*Try it*. Exclude all pictures, then write out exactly the lines below from the first one through the line with "6\.44\.1\.2 Welcome SMS [80](#welcome-sms)".

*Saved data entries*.
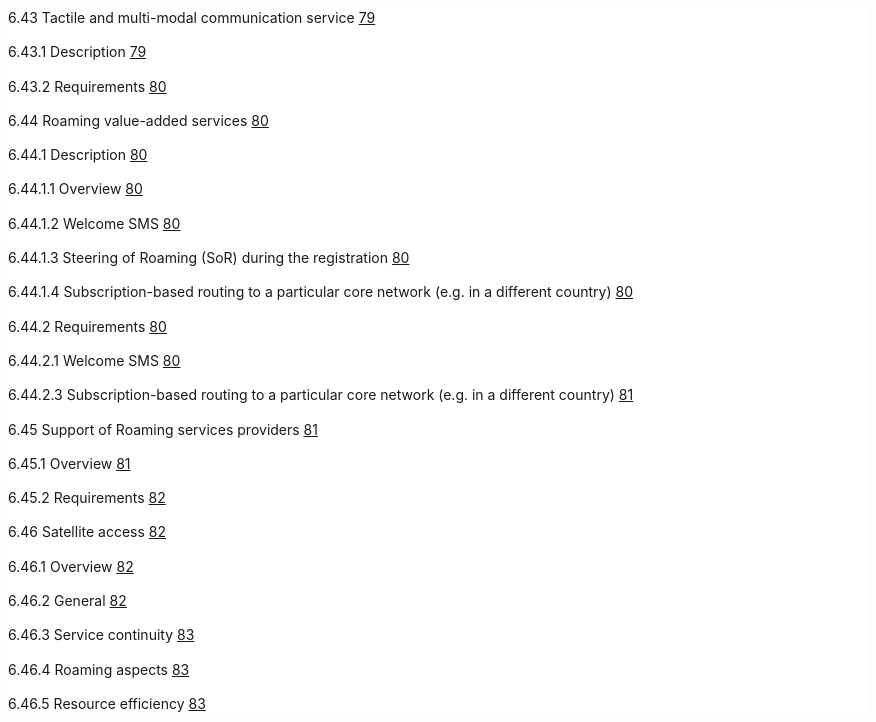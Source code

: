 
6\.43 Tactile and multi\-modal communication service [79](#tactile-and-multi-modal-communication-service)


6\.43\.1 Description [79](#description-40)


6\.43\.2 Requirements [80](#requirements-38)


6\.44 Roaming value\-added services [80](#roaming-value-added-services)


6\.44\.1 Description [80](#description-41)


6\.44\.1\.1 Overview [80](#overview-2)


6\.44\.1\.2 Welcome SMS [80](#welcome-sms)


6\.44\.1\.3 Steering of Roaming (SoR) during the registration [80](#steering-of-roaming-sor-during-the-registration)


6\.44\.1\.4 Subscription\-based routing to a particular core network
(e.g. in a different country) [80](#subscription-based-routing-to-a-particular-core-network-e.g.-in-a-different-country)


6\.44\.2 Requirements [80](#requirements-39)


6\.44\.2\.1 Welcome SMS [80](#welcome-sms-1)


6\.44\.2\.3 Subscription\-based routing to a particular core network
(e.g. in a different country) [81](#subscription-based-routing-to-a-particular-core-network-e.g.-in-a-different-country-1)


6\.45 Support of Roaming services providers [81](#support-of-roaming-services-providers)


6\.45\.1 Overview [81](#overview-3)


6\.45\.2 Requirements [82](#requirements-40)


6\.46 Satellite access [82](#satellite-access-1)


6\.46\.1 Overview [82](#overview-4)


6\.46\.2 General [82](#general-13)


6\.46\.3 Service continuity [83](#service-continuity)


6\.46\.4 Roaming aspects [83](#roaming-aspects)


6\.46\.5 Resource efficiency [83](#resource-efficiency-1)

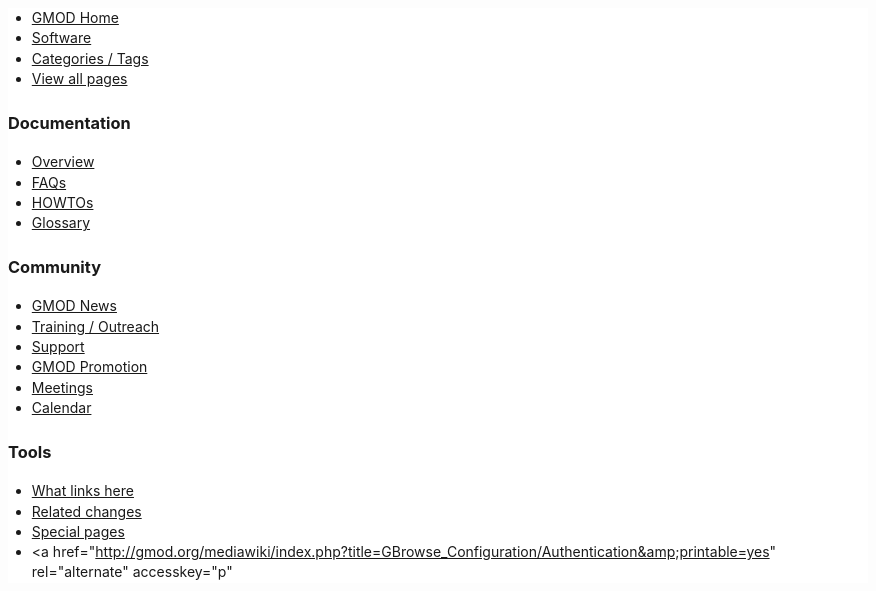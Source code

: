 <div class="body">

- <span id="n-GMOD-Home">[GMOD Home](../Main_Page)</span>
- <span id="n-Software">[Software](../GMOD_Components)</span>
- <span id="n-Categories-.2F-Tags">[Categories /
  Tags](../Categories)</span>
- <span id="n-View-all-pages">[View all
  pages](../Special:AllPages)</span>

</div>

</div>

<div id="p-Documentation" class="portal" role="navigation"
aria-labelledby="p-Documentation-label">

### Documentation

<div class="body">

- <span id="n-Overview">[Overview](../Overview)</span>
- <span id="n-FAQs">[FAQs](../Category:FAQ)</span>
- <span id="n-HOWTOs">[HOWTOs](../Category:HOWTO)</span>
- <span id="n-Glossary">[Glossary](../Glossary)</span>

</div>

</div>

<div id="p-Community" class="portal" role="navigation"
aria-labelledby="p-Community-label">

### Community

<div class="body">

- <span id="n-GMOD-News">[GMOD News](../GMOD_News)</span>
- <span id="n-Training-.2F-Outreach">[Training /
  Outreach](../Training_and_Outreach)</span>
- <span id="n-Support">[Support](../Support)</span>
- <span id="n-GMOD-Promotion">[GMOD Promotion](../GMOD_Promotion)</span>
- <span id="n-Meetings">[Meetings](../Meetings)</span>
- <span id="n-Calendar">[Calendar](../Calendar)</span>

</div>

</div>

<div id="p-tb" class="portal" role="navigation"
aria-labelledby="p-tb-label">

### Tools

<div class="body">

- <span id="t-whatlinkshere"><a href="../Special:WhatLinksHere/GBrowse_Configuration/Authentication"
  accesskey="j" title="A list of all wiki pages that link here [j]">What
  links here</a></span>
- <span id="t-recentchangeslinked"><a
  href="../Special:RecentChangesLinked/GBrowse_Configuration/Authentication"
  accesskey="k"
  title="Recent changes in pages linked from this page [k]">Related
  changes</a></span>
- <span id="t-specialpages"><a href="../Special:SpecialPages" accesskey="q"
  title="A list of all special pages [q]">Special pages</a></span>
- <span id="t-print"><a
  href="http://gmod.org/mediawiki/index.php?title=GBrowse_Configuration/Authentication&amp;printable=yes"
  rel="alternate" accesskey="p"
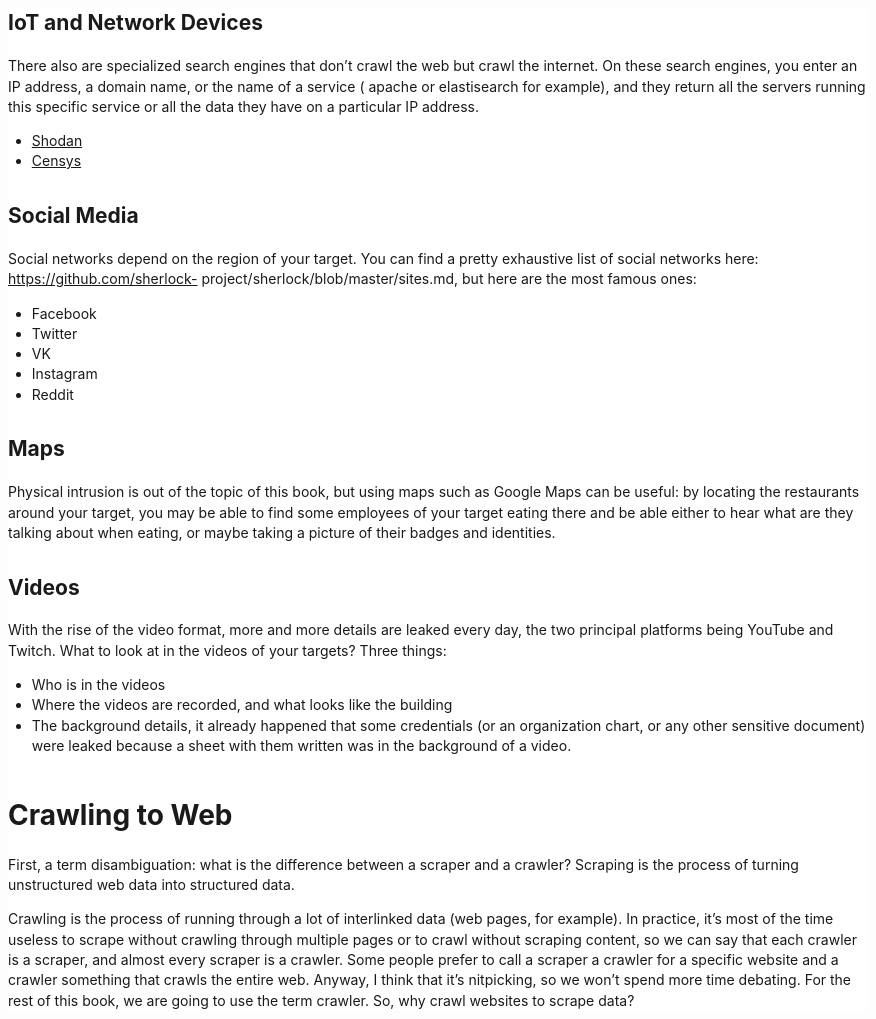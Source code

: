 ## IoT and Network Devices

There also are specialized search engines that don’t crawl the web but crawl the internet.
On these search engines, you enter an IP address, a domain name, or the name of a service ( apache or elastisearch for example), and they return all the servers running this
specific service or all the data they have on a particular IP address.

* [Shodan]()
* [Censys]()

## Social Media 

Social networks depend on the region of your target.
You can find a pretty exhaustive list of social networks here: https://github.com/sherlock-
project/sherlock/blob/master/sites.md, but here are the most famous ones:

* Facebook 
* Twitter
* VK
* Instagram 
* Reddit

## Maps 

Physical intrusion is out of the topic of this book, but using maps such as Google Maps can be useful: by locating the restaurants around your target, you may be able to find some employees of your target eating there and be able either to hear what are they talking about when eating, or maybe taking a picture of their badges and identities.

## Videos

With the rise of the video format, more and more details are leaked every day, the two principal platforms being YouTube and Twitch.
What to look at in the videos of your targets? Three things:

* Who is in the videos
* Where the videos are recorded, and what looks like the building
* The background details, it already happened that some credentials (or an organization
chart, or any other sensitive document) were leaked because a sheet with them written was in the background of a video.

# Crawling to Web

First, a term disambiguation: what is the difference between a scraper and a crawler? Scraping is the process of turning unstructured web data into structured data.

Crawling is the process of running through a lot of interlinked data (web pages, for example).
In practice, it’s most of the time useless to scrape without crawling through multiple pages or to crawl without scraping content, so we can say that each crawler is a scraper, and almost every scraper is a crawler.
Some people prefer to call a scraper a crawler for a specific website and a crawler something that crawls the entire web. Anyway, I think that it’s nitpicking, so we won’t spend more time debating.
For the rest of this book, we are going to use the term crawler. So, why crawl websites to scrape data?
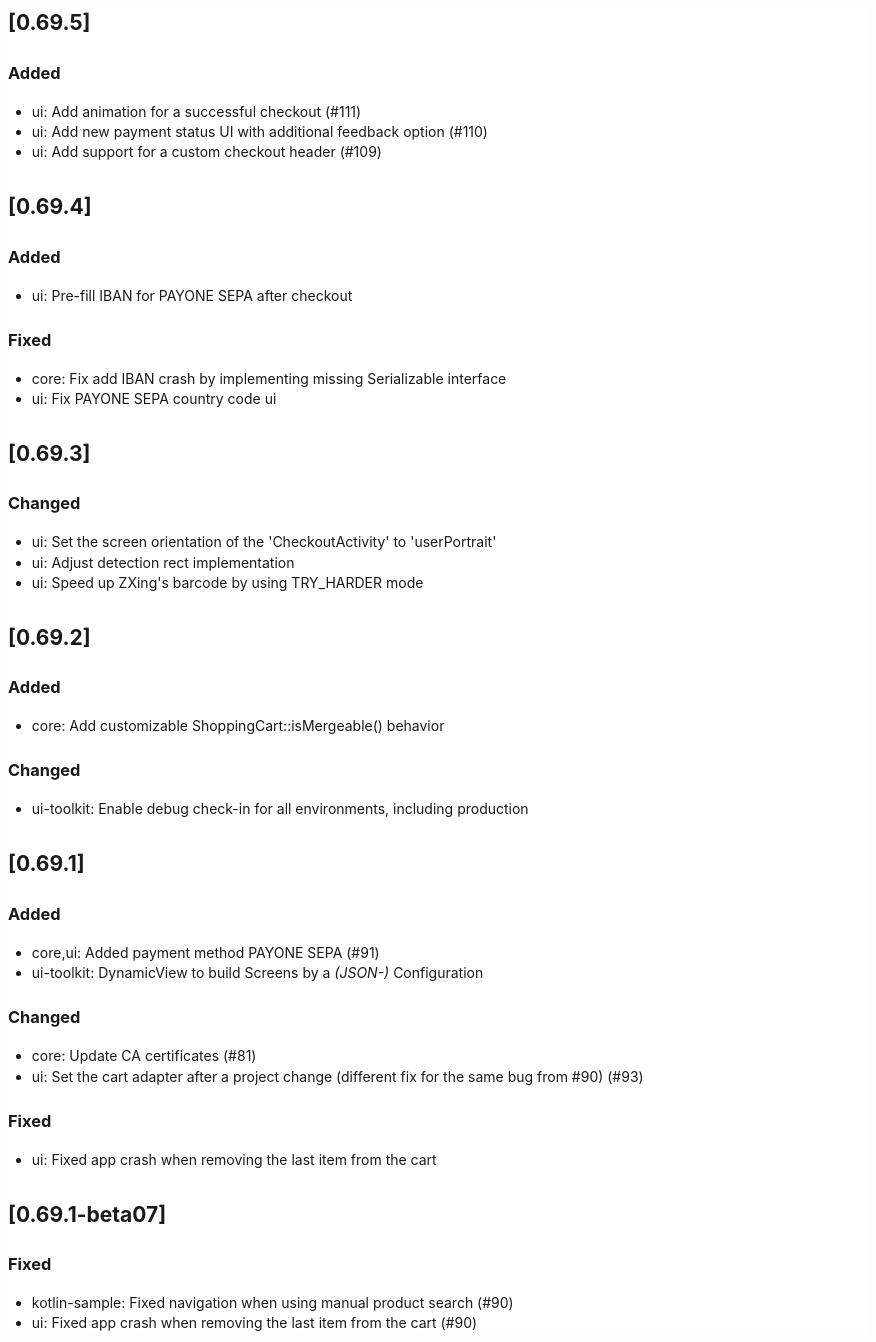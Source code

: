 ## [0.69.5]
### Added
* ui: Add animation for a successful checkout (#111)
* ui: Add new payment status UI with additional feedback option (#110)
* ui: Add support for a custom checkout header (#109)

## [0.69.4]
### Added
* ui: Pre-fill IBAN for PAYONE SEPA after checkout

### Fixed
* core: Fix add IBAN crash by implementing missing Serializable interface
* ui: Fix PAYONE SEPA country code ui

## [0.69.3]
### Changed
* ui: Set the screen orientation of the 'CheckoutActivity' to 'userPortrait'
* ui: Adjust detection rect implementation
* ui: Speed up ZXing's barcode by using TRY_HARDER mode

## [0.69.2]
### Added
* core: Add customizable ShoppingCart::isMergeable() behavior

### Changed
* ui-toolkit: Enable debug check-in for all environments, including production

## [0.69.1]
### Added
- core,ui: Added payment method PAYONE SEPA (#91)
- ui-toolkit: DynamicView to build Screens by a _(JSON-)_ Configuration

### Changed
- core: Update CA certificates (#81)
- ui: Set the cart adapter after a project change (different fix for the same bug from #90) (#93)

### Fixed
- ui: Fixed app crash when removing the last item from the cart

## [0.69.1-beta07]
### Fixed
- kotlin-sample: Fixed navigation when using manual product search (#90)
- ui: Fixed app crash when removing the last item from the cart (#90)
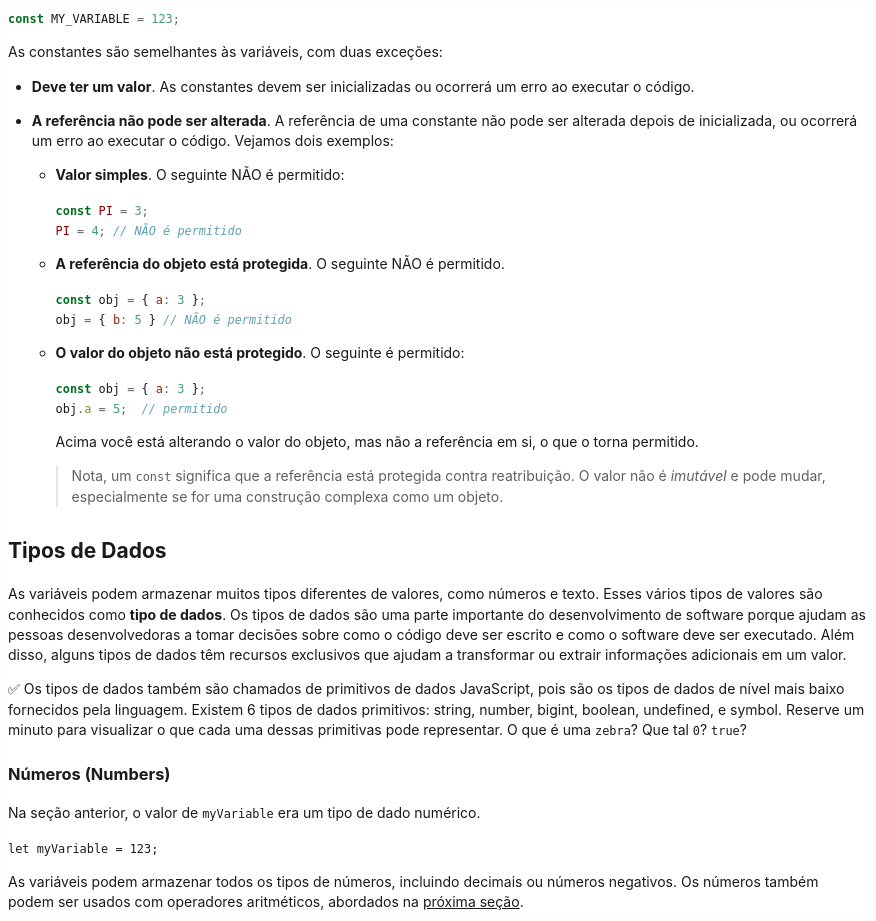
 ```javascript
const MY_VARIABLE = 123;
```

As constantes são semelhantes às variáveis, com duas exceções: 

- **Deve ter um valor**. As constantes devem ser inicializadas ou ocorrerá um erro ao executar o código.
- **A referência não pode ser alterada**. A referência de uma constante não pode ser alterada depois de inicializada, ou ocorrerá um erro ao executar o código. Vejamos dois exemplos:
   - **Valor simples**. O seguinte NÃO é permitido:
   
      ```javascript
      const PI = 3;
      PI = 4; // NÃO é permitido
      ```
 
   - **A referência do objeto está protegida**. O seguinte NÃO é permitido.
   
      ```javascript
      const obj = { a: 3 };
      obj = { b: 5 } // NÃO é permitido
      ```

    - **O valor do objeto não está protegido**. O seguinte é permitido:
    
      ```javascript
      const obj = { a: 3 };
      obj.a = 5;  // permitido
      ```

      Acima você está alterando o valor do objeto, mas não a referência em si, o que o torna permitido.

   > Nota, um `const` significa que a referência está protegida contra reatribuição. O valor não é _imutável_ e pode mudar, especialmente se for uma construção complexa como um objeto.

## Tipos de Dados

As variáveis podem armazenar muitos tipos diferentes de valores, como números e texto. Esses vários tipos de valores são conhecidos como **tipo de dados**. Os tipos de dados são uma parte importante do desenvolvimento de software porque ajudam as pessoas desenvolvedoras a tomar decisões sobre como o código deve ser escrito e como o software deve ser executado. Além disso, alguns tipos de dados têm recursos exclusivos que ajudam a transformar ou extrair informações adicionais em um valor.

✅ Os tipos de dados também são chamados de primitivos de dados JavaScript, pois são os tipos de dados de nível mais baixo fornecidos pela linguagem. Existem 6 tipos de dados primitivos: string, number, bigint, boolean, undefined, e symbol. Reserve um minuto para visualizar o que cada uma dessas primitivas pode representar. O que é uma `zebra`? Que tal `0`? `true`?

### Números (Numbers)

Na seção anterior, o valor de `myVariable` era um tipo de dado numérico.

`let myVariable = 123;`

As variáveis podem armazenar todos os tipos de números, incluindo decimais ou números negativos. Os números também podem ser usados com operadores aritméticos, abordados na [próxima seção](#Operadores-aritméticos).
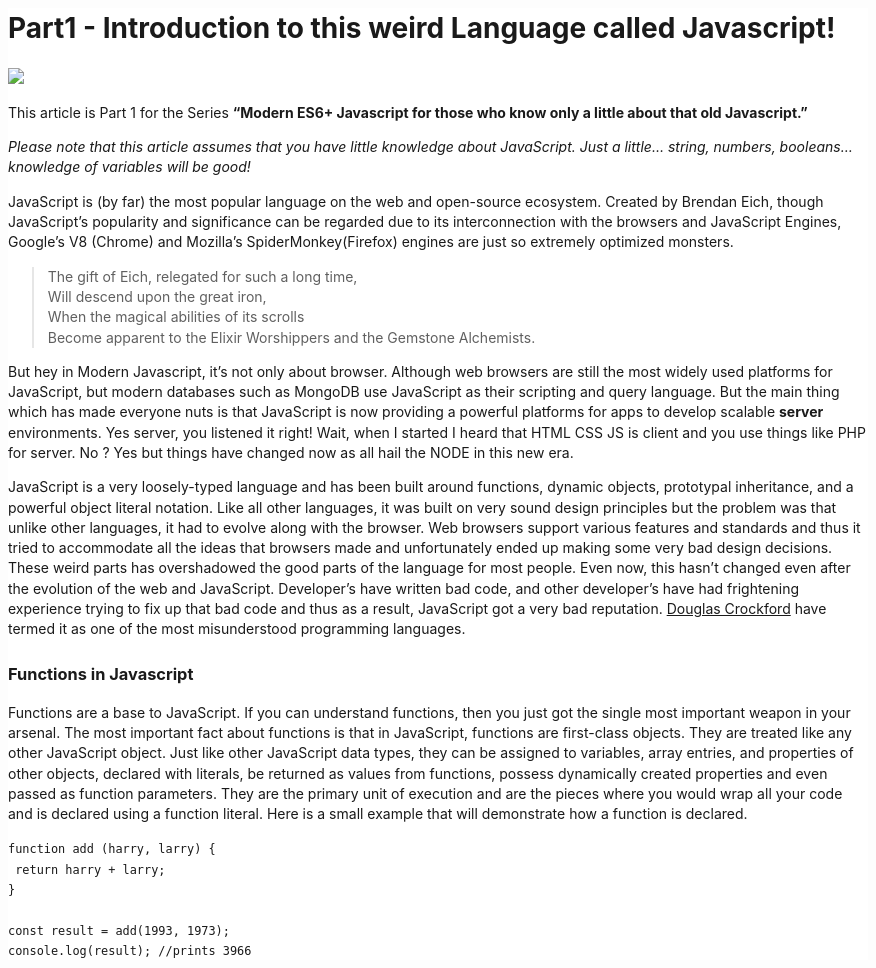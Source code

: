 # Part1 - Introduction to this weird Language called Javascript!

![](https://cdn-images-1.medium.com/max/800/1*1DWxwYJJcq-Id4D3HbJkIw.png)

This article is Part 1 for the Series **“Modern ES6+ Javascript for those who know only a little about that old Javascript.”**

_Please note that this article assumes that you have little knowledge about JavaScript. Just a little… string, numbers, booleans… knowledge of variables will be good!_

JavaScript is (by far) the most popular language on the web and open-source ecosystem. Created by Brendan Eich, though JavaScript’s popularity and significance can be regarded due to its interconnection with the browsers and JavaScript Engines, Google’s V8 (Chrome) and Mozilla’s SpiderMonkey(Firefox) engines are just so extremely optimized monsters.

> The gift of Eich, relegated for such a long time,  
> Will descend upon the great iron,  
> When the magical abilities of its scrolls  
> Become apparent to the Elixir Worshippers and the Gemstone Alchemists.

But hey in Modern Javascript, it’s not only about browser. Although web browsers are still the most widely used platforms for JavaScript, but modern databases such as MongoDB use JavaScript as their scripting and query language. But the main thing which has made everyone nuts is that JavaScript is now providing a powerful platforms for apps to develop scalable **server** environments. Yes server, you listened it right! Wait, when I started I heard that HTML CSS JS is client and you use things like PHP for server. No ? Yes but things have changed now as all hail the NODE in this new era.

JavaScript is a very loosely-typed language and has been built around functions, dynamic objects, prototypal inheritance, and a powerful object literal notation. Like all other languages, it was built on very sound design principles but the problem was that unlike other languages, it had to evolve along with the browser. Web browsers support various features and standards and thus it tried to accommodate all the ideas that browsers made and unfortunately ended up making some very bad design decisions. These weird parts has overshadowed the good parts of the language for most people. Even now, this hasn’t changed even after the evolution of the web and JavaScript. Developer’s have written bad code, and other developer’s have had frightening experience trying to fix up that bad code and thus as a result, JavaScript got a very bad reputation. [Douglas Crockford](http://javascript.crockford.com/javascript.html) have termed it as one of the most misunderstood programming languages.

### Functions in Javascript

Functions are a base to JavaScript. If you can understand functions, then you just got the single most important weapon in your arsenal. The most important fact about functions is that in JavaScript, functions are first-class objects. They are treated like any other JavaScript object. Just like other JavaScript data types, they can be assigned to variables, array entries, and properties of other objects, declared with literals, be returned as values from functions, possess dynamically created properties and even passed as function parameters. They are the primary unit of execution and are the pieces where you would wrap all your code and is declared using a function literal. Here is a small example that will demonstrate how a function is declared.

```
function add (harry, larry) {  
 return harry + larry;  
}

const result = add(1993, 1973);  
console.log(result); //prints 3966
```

*Result of the exercise*.
Source code

: 
6\.43 Tactile and multi\-modal communication service [79](#tactile-and-multi-modal-communication-service)


6\.43\.1 Description [79](#description-40)


6\.43\.2 Requirements [80](#requirements-38)


6\.44 Roaming value\-added services [80](#roaming-value-added-services)


6\.44\.1 Description [80](#description-41)


6\.44\.1\.1 Overview [80](#overview-2)


6\.44\.1\.2 Welcome SMS [80](#welcome-sms)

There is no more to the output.